Goal of the exercise
Copy out each line of the material below that holds the string "consultant".
======
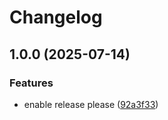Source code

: # Changelog

## 1.0.0 (2025-07-14)


### Features

* enable release please ([92a3f33](https://github.com/Kavindu-Dodan/data-gen/commit/92a3f338d483dc50ccf6cb171c0bf2b03a687718))
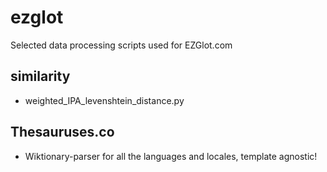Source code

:# ezglot
Selected data processing scripts used for EZGlot.com

## similarity
 - weighted_IPA_levenshtein_distance.py

## Thesauruses.co
 - Wiktionary-parser for all the languages and locales, template agnostic!

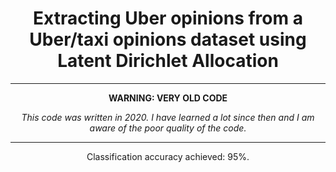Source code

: <b><h1 align="center">Extracting Uber opinions from a Uber/taxi opinions dataset using Latent Dirichlet Allocation</h1></b>

<hr>

<b><p align="center">WARNING: VERY OLD CODE</p></b>
<i><p align="center">This code was written in 2020. I have learned a lot since then and I am aware of the poor quality of the code.</p></i>

<hr>

<p align="center">Classification accuracy achieved: 95%.</p>

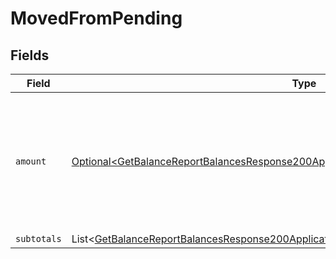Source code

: # MovedFromPending


## Fields

| Field                                                                                                                                                                                            | Type                                                                                                                                                                                             | Required                                                                                                                                                                                         | Description                                                                                                                                                                                      |
| ------------------------------------------------------------------------------------------------------------------------------------------------------------------------------------------------ | ------------------------------------------------------------------------------------------------------------------------------------------------------------------------------------------------ | ------------------------------------------------------------------------------------------------------------------------------------------------------------------------------------------------ | ------------------------------------------------------------------------------------------------------------------------------------------------------------------------------------------------ |
| `amount`                                                                                                                                                                                         | [Optional\<GetBalanceReportBalancesResponse200ApplicationHalPlusJsonResponseBodyAmount>](../../models/operations/GetBalanceReportBalancesResponse200ApplicationHalPlusJsonResponseBodyAmount.md) | :heavy_minus_sign:                                                                                                                                                                               | In v2 endpoints, monetary amounts are represented as objects with a `currency` and `value` field.                                                                                                |
| `subtotals`                                                                                                                                                                                      | List\<[GetBalanceReportBalancesResponse200ApplicationHalPlusJsonSubtotals](../../models/operations/GetBalanceReportBalancesResponse200ApplicationHalPlusJsonSubtotals.md)>                       | :heavy_minus_sign:                                                                                                                                                                               | N/A                                                                                                                                                                                              |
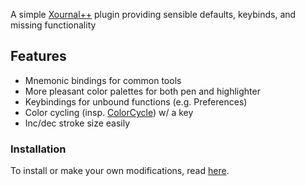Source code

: A simple [Xournal++](https://github.com/xournalpp/xournalpp) plugin providing sensible defaults, keybinds, and missing functionality

## Features
- Mnemonic bindings for common tools
- More pleasant color palettes for both pen and highlighter
- Keybindings for unbound functions (e.g. Preferences)
- Color cycling (insp. [ColorCycle](https://github.com/xournalpp/xournalpp/tree/master/plugins/ColorCycle)) w/ a key
- Inc/dec stroke size easily


### Installation
To install or make your own modifications, read [here](https://xournalpp.github.io/guide/plugins/plugins/#plugin-manager).
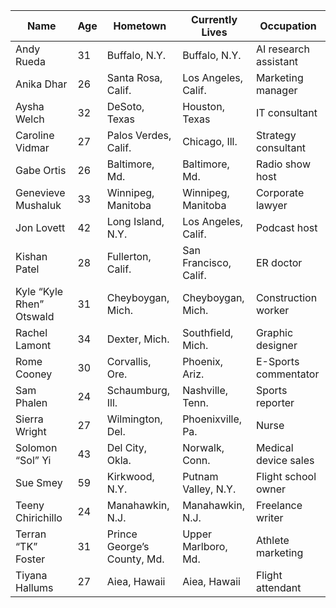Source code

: | Name | Age | Hometown | Currently Lives | Occupation |
| -------- | -------- | -------- | -------- | -------- |
| Andy Rueda | 31 | Buffalo, N.Y. | Buffalo, N.Y. | AI research assistant |
| Anika Dhar | 26 | Santa Rosa, Calif. | Los Angeles, Calif. | Marketing manager |
| Aysha Welch | 32 | DeSoto, Texas | Houston, Texas | IT consultant |
| Caroline Vidmar | 27 | Palos Verdes, Calif. | Chicago, Ill. | Strategy consultant |
| Gabe Ortis | 26 | Baltimore, Md. | Baltimore, Md. | Radio show host |
| Genevieve Mushaluk | 33 | Winnipeg, Manitoba | Winnipeg, Manitoba | Corporate lawyer |
| Jon Lovett | 42 | Long Island, N.Y. | Los Angeles, Calif. | Podcast host |
| Kishan Patel | 28 | Fullerton, Calif. | San Francisco, Calif. | ER doctor |
| Kyle “Kyle Rhen” Otswald | 31 | Cheyboygan, Mich. | Cheyboygan, Mich. | Construction worker |
| Rachel Lamont | 34 | Dexter, Mich. | Southfield, Mich. | Graphic designer |
| Rome Cooney | 30 | Corvallis, Ore. | Phoenix, Ariz. | E-Sports commentator |
| Sam Phalen | 24 | Schaumburg, Ill. | Nashville, Tenn. | Sports reporter |
| Sierra Wright | 27 | Wilmington, Del. | Phoenixville, Pa. | Nurse |
| Solomon “Sol” Yi | 43 | Del City, Okla. | Norwalk, Conn. | Medical device sales |
| Sue Smey | 59 | Kirkwood, N.Y. | Putnam Valley, N.Y. | Flight school owner |
| Teeny Chirichillo | 24 | Manahawkin, N.J. | Manahawkin, N.J. | Freelance writer |
| Terran “TK” Foster | 31 | Prince George’s County, Md. | Upper Marlboro, Md. | Athlete marketing  |manager
| Tiyana Hallums | 27 | Aiea, Hawaii | Aiea, Hawaii | Flight attendant |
======
Answer for the task
| Aysha Welch | 32 | DeSoto, Texas | Houston, Texas | IT consultant |
| Caroline Vidmar | 27 | Palos Verdes, Calif. | Chicago, Ill. | Strategy consultant |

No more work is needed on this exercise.